PROBLEM STATEMENT:
Pictures aside, write out every record exactly as it appears.

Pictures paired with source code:
━━━━━━━━━━━━━━━━

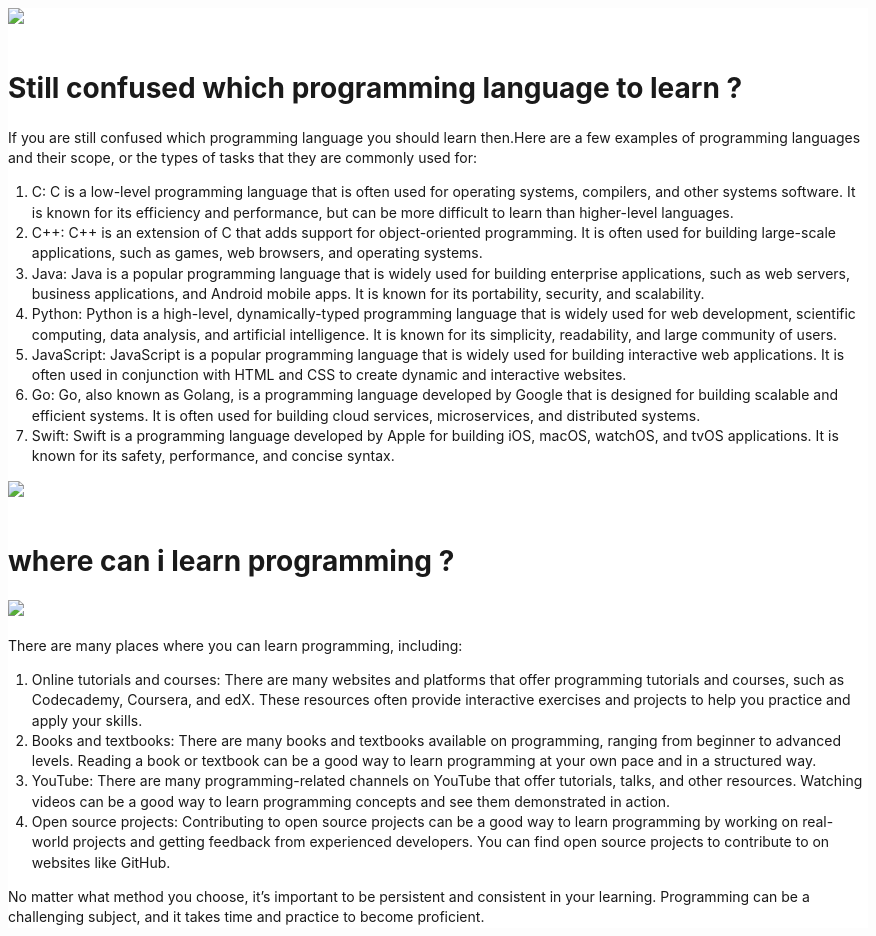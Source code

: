 ![](https://miro.medium.com/max/700/0*C8rtPAx3MQ-Y2QEv.jpg)

# Still confused which programming language to learn ?

If you are still confused which programming language you should learn then.Here are a few examples of programming languages and their scope, or the types of tasks that they are commonly used for:

1.  C: C is a low-level programming language that is often used for operating systems, compilers, and other systems software. It is known for its efficiency and performance, but can be more difficult to learn than higher-level languages.
2.  C++: C++ is an extension of C that adds support for object-oriented programming. It is often used for building large-scale applications, such as games, web browsers, and operating systems.
3.  Java: Java is a popular programming language that is widely used for building enterprise applications, such as web servers, business applications, and Android mobile apps. It is known for its portability, security, and scalability.
4.  Python: Python is a high-level, dynamically-typed programming language that is widely used for web development, scientific computing, data analysis, and artificial intelligence. It is known for its simplicity, readability, and large community of users.
5.  JavaScript: JavaScript is a popular programming language that is widely used for building interactive web applications. It is often used in conjunction with HTML and CSS to create dynamic and interactive websites.
6.  Go: Go, also known as Golang, is a programming language developed by Google that is designed for building scalable and efficient systems. It is often used for building cloud services, microservices, and distributed systems.
7.  Swift: Swift is a programming language developed by Apple for building iOS, macOS, watchOS, and tvOS applications. It is known for its safety, performance, and concise syntax.

![](https://miro.medium.com/max/528/0*_HfxJ_dVrvW6xpeK.png)

# where can i learn programming ?

![](https://miro.medium.com/max/375/0*wpDAR5jgbFyYda5T)

There are many places where you can learn programming, including:

1.  Online tutorials and courses: There are many websites and platforms that offer programming tutorials and courses, such as Codecademy, Coursera, and edX. These resources often provide interactive exercises and projects to help you practice and apply your skills.
2.  Books and textbooks: There are many books and textbooks available on programming, ranging from beginner to advanced levels. Reading a book or textbook can be a good way to learn programming at your own pace and in a structured way.
3.  YouTube: There are many programming-related channels on YouTube that offer tutorials, talks, and other resources. Watching videos can be a good way to learn programming concepts and see them demonstrated in action.
4.  Open source projects: Contributing to open source projects can be a good way to learn programming by working on real-world projects and getting feedback from experienced developers. You can find open source projects to contribute to on websites like GitHub.

No matter what method you choose, it’s important to be persistent and consistent in your learning. Programming can be a challenging subject, and it takes time and practice to become proficient.
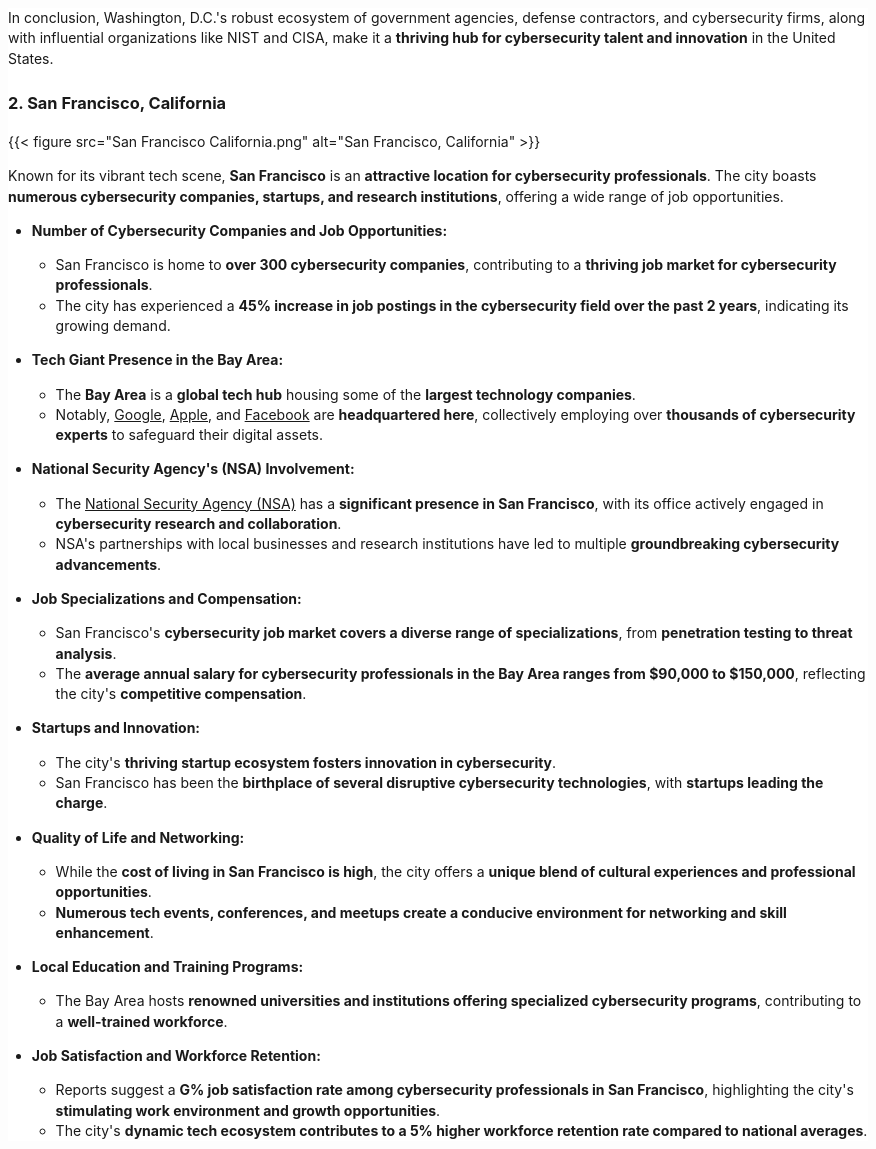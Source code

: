 In conclusion, Washington, D.C.'s robust ecosystem of government agencies, defense contractors, and cybersecurity firms, along with influential organizations like NIST and CISA, make it a **thriving hub for cybersecurity talent and innovation** in the United States.

### 2. **San Francisco, California**

{{< figure src="San Francisco California.png" alt="San Francisco, California" >}}

Known for its vibrant tech scene, **San Francisco** is an **attractive location for cybersecurity professionals**. The city boasts **numerous cybersecurity companies, startups, and research institutions**, offering a wide range of job opportunities.

- **Number of Cybersecurity Companies and Job Opportunities:**
  - San Francisco is home to **over 300 cybersecurity companies**, contributing to a **thriving job market for cybersecurity professionals**.
  - The city has experienced a **45% increase in job postings in the cybersecurity field over the past 2 years**, indicating its growing demand.

- **Tech Giant Presence in the Bay Area:**
  - The **Bay Area** is a **global tech hub** housing some of the **largest technology companies**.
  - Notably, [Google](https://www.google.com/), [Apple](https://www.apple.com/), and [Facebook](https://www.facebook.com/) are **headquartered here**, collectively employing over **thousands of cybersecurity experts** to safeguard their digital assets.

- **National Security Agency's (NSA) Involvement:**
  - The [National Security Agency (NSA)](https://www.nsa.gov/) has a **significant presence in San Francisco**, with its office actively engaged in **cybersecurity research and collaboration**.
  - NSA's partnerships with local businesses and research institutions have led to multiple **groundbreaking cybersecurity advancements**.

- **Job Specializations and Compensation:**
  - San Francisco's **cybersecurity job market covers a diverse range of specializations**, from **penetration testing to threat analysis**.
  - The **average annual salary for cybersecurity professionals in the Bay Area ranges from $90,000 to $150,000**, reflecting the city's **competitive compensation**.

- **Startups and Innovation:**
  - The city's **thriving startup ecosystem fosters innovation in cybersecurity**.
  - San Francisco has been the **birthplace of several disruptive cybersecurity technologies**, with **startups leading the charge**.

- **Quality of Life and Networking:**
  - While the **cost of living in San Francisco is high**, the city offers a **unique blend of cultural experiences and professional opportunities**.
  - **Numerous tech events, conferences, and meetups create a conducive environment for networking and skill enhancement**.

- **Local Education and Training Programs:**
  - The Bay Area hosts **renowned universities and institutions offering specialized cybersecurity programs**, contributing to a **well-trained workforce**.

- **Job Satisfaction and Workforce Retention:**
  - Reports suggest a **G% job satisfaction rate among cybersecurity professionals in San Francisco**, highlighting the city's **stimulating work environment and growth opportunities**.
  - The city's **dynamic tech ecosystem contributes to a 5% higher workforce retention rate compared to national averages**.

━━━━━━━━━━━━━━━━

TASK RESPONSE:
Source code

: ![](https://miro.medium.com/max/700/0*C8rtPAx3MQ-Y2QEv.jpg)

# Still confused which programming language to learn ?

If you are still confused which programming language you should learn then.Here are a few examples of programming languages and their scope, or the types of tasks that they are commonly used for:

1.  C: C is a low-level programming language that is often used for operating systems, compilers, and other systems software. It is known for its efficiency and performance, but can be more difficult to learn than higher-level languages.
2.  C++: C++ is an extension of C that adds support for object-oriented programming. It is often used for building large-scale applications, such as games, web browsers, and operating systems.
3.  Java: Java is a popular programming language that is widely used for building enterprise applications, such as web servers, business applications, and Android mobile apps. It is known for its portability, security, and scalability.
4.  Python: Python is a high-level, dynamically-typed programming language that is widely used for web development, scientific computing, data analysis, and artificial intelligence. It is known for its simplicity, readability, and large community of users.
5.  JavaScript: JavaScript is a popular programming language that is widely used for building interactive web applications. It is often used in conjunction with HTML and CSS to create dynamic and interactive websites.
6.  Go: Go, also known as Golang, is a programming language developed by Google that is designed for building scalable and efficient systems. It is often used for building cloud services, microservices, and distributed systems.
7.  Swift: Swift is a programming language developed by Apple for building iOS, macOS, watchOS, and tvOS applications. It is known for its safety, performance, and concise syntax.

![](https://miro.medium.com/max/528/0*_HfxJ_dVrvW6xpeK.png)

# where can i learn programming ?

![](https://miro.medium.com/max/375/0*wpDAR5jgbFyYda5T)

There are many places where you can learn programming, including:

1.  Online tutorials and courses: There are many websites and platforms that offer programming tutorials and courses, such as Codecademy, Coursera, and edX. These resources often provide interactive exercises and projects to help you practice and apply your skills.
2.  Books and textbooks: There are many books and textbooks available on programming, ranging from beginner to advanced levels. Reading a book or textbook can be a good way to learn programming at your own pace and in a structured way.
3.  YouTube: There are many programming-related channels on YouTube that offer tutorials, talks, and other resources. Watching videos can be a good way to learn programming concepts and see them demonstrated in action.
4.  Open source projects: Contributing to open source projects can be a good way to learn programming by working on real-world projects and getting feedback from experienced developers. You can find open source projects to contribute to on websites like GitHub.

No matter what method you choose, it’s important to be persistent and consistent in your learning. Programming can be a challenging subject, and it takes time and practice to become proficient.
Source code

: In conclusion, Washington, D.C.'s robust ecosystem of government agencies, defense contractors, and cybersecurity firms, along with influential organizations like NIST and CISA, make it a **thriving hub for cybersecurity talent and innovation** in the United States.

### 2. **San Francisco, California**

{{< figure src="San Francisco California.png" alt="San Francisco, California" >}}

Known for its vibrant tech scene, **San Francisco** is an **attractive location for cybersecurity professionals**. The city boasts **numerous cybersecurity companies, startups, and research institutions**, offering a wide range of job opportunities.

- **Number of Cybersecurity Companies and Job Opportunities:**
  - San Francisco is home to **over 300 cybersecurity companies**, contributing to a **thriving job market for cybersecurity professionals**.
  - The city has experienced a **45% increase in job postings in the cybersecurity field over the past 2 years**, indicating its growing demand.

- **Tech Giant Presence in the Bay Area:**
  - The **Bay Area** is a **global tech hub** housing some of the **largest technology companies**.
  - Notably, [Google](https://www.google.com/), [Apple](https://www.apple.com/), and [Facebook](https://www.facebook.com/) are **headquartered here**, collectively employing over **thousands of cybersecurity experts** to safeguard their digital assets.

- **National Security Agency's (NSA) Involvement:**
  - The [National Security Agency (NSA)](https://www.nsa.gov/) has a **significant presence in San Francisco**, with its office actively engaged in **cybersecurity research and collaboration**.
  - NSA's partnerships with local businesses and research institutions have led to multiple **groundbreaking cybersecurity advancements**.

- **Job Specializations and Compensation:**
  - San Francisco's **cybersecurity job market covers a diverse range of specializations**, from **penetration testing to threat analysis**.
  - The **average annual salary for cybersecurity professionals in the Bay Area ranges from $90,000 to $150,000**, reflecting the city's **competitive compensation**.

- **Startups and Innovation:**
  - The city's **thriving startup ecosystem fosters innovation in cybersecurity**.
  - San Francisco has been the **birthplace of several disruptive cybersecurity technologies**, with **startups leading the charge**.

- **Quality of Life and Networking:**
  - While the **cost of living in San Francisco is high**, the city offers a **unique blend of cultural experiences and professional opportunities**.
  - **Numerous tech events, conferences, and meetups create a conducive environment for networking and skill enhancement**.

- **Local Education and Training Programs:**
  - The Bay Area hosts **renowned universities and institutions offering specialized cybersecurity programs**, contributing to a **well-trained workforce**.

- **Job Satisfaction and Workforce Retention:**
  - Reports suggest a **G% job satisfaction rate among cybersecurity professionals in San Francisco**, highlighting the city's **stimulating work environment and growth opportunities**.
  - The city's **dynamic tech ecosystem contributes to a 5% higher workforce retention rate compared to national averages**.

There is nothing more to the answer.